When I initially started this project, I thought it would be fairly straightforward. However, that is *not* what happened, and because of that I will be breaking this series into three parts. In this post, I will cover more of the history and the ideas around machine translation in general and discuss the motivations and ideas behind the attention mechanism. In the next posts, I will dive into the specifics in the original *Attention is All You Need* [@Vaswani:2017aa] paper and walk through how to turn that into actual code. After that, I will discuss the training process, model evaluation, and what I'd do differently if I tackled this project again. I'll also talk about some of the services I used throughout the project. 

# Introduction

In today's post we will delve into the context in which transformers appeared. In particular we will discuss the main ideas behind the transformers architecture before delving too deep into the actual code. Today's post will focus on 

1. How to regard language translation as a machine learning task. 
2. General approaches to machine translation architecture. 
3. Tokenization 
4. The advent of the ``attention mechanism''.
5. Challenges with traditional machine translation architectures and the advantages of transformers

By going through these points, I hope that you will be given sufficient context to understand what transformers are trying to do and why it garnered as much excitement as it did. 

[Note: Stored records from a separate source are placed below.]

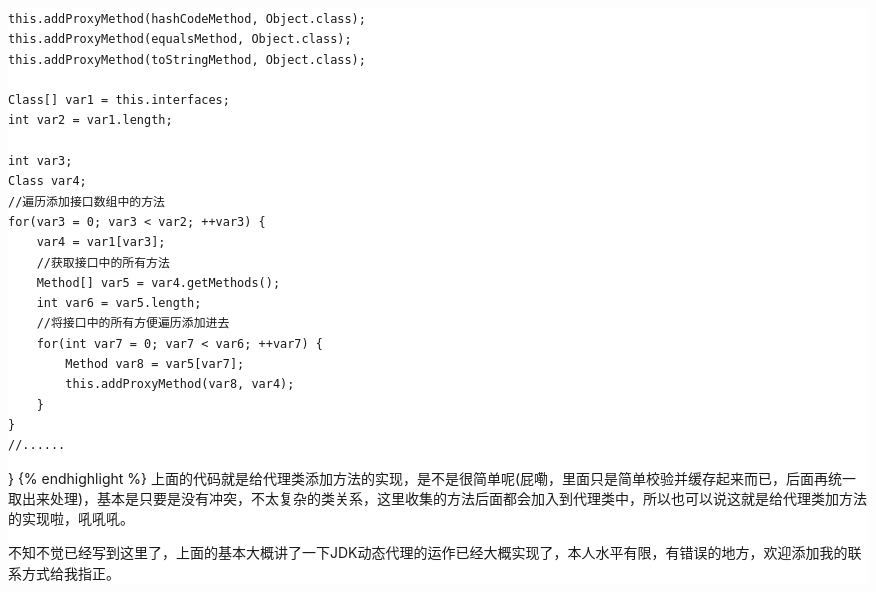 	this.addProxyMethod(hashCodeMethod, Object.class);
	this.addProxyMethod(equalsMethod, Object.class);
	this.addProxyMethod(toStringMethod, Object.class);
	
	Class[] var1 = this.interfaces;
	int var2 = var1.length;
	
	int var3;
	Class var4;
	//遍历添加接口数组中的方法
	for(var3 = 0; var3 < var2; ++var3) {
		var4 = var1[var3];
		//获取接口中的所有方法
		Method[] var5 = var4.getMethods();
		int var6 = var5.length;
		//将接口中的所有方便遍历添加进去
		for(int var7 = 0; var7 < var6; ++var7) {
			Method var8 = var5[var7];
			this.addProxyMethod(var8, var4);
		}
	}
	//......
}
{% endhighlight %}
上面的代码就是给代理类添加方法的实现，是不是很简单呢(屁嘞，里面只是简单校验并缓存起来而已，后面再统一取出来处理)，基本是只要是没有冲突，不太复杂的类关系，这里收集的方法后面都会加入到代理类中，所以也可以说这就是给代理类加方法的实现啦，吼吼吼。

不知不觉已经写到这里了，上面的基本大概讲了一下JDK动态代理的运作已经大概实现了，本人水平有限，有错误的地方，欢迎添加我的联系方式给我指正。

# Translation as a Machine Learning Task

Before touching transformers, it is a natural question to ask why we should believe that translating a sentence from one language into another can even be solved using machine learning. Language is complicated and different languages often have vastly differing ways of expressing ideas between them. Take for example languages like English and Japanese. English generally uses the word order Subject-Verb-Object (SVO), i.e. "The boy throws the ball". The "boy" here is the subject, "throws" is the verb, and "ball" is the object. In Japanese, the word order is Subject-Object-Verb (SOV) instead. In Japanese, our sentence would instead be:

>**Japanese Sentence**:  
>少年はボールを投げる。  
>"Shōnen wa bōru o nageru"  
>**English Word-by-Word**:  
>"Boy ball throws"

As we can see from this example as well Japanese uses fewer articles than English. This is only a sampling of the vast differences that exist across all human languages. There are, as we've seen, issues related to linguistic differences (SVO vs SOV), but also cultural (idioms, jokes, or proverbs not translating well). Suffice it to say this makes modeling translation a difficult task. That being said, we can still make reasonable assumptions that can aid us in determining whether or not translation is something a machine learning algorithm can solve. 

First, we will assume that there is a source language `src_lang` and a target language `tgt_lang`, i.e. a language $X$ we hope to translate various sentences into language $Y$. As anyone who has learned another language can tell you, translation is not simply the task of taking a word and finding its corresponding word in the target language. Indeed, there is often not a direct mapping. For instance, in English the phrase "to get" can be used in several different ways, e.g. "I am getting something from the store" or "I got a present". In German, for instance, these would be translated with two separate verbs, "holen" in the first case and "bekommen" in the second. 

Despite these difficulties that exist in natural language, there is a long history in ML of using probabilities to predict the next word in a string. For example, 

> The sky was ...

The next word could be "blue" or "clear" or "cloudy", but probably not "wet" or "discrete". We would say that "blue" is more _probable_ then "discrete". In NLP we often think of the task of next word prediction as approximating the probability 
$$
    P(w_t | w_{t-1}\cdots w_0)
$$
i.e. the probability of the next word appearing given the previous words. In fact, [@jm3] define a _language model_ as models which assign a probability to an entire sentence. From perusing [@jm3] one sees that many models that people have tried over the use essentially boil down to producing better and better algorithms to approximate these conditional probabilities. 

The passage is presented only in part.